## Work required
A word-for-word copy of the listing is what's needed; leave out every image.

## Input data
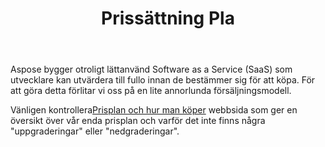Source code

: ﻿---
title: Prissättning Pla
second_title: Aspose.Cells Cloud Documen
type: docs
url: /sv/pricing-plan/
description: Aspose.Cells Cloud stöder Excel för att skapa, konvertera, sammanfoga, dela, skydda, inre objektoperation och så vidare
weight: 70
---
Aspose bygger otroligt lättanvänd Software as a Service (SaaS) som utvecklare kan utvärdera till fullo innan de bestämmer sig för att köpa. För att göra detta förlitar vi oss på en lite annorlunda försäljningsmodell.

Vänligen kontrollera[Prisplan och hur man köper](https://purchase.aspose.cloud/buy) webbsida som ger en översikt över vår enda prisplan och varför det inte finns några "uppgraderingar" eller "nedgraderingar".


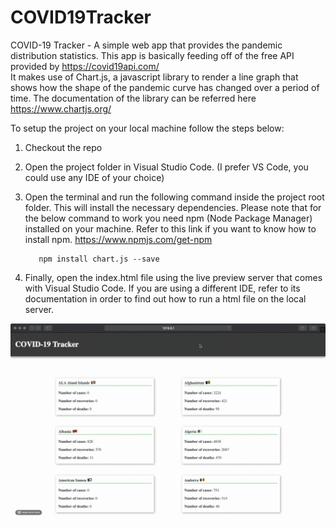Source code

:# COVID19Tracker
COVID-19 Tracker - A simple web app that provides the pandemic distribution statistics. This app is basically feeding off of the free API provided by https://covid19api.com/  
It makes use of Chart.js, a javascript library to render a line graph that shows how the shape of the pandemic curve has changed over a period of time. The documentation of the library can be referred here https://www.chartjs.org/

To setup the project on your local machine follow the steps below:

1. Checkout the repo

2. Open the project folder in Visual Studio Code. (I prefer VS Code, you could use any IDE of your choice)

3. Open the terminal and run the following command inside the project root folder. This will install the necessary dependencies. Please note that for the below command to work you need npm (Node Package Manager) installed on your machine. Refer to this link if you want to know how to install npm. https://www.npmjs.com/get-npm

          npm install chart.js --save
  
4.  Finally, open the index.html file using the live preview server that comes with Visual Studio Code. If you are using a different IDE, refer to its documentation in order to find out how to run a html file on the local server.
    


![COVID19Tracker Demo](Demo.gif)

## Solution to this exercise
Source code

: ﻿---
title: Prissättning Pla
second_title: Aspose.Cells Cloud Documen
type: docs
url: /sv/pricing-plan/
description: Aspose.Cells Cloud stöder Excel för att skapa, konvertera, sammanfoga, dela, skydda, inre objektoperation och så vidare
weight: 70
---
Aspose bygger otroligt lättanvänd Software as a Service (SaaS) som utvecklare kan utvärdera till fullo innan de bestämmer sig för att köpa. För att göra detta förlitar vi oss på en lite annorlunda försäljningsmodell.

Vänligen kontrollera[Prisplan och hur man köper](https://purchase.aspose.cloud/buy) webbsida som ger en översikt över vår enda prisplan och varför det inte finns några "uppgraderingar" eller "nedgraderingar".


Source code

:# COVID19Tracker
COVID-19 Tracker - A simple web app that provides the pandemic distribution statistics. This app is basically feeding off of the free API provided by https://covid19api.com/  
It makes use of Chart.js, a javascript library to render a line graph that shows how the shape of the pandemic curve has changed over a period of time. The documentation of the library can be referred here https://www.chartjs.org/

To setup the project on your local machine follow the steps below:

1. Checkout the repo

2. Open the project folder in Visual Studio Code. (I prefer VS Code, you could use any IDE of your choice)

3. Open the terminal and run the following command inside the project root folder. This will install the necessary dependencies. Please note that for the below command to work you need npm (Node Package Manager) installed on your machine. Refer to this link if you want to know how to install npm. https://www.npmjs.com/get-npm

          npm install chart.js --save
  
4.  Finally, open the index.html file using the live preview server that comes with Visual Studio Code. If you are using a different IDE, refer to its documentation in order to find out how to run a html file on the local server.
    


![COVID19Tracker Demo](Demo.gif)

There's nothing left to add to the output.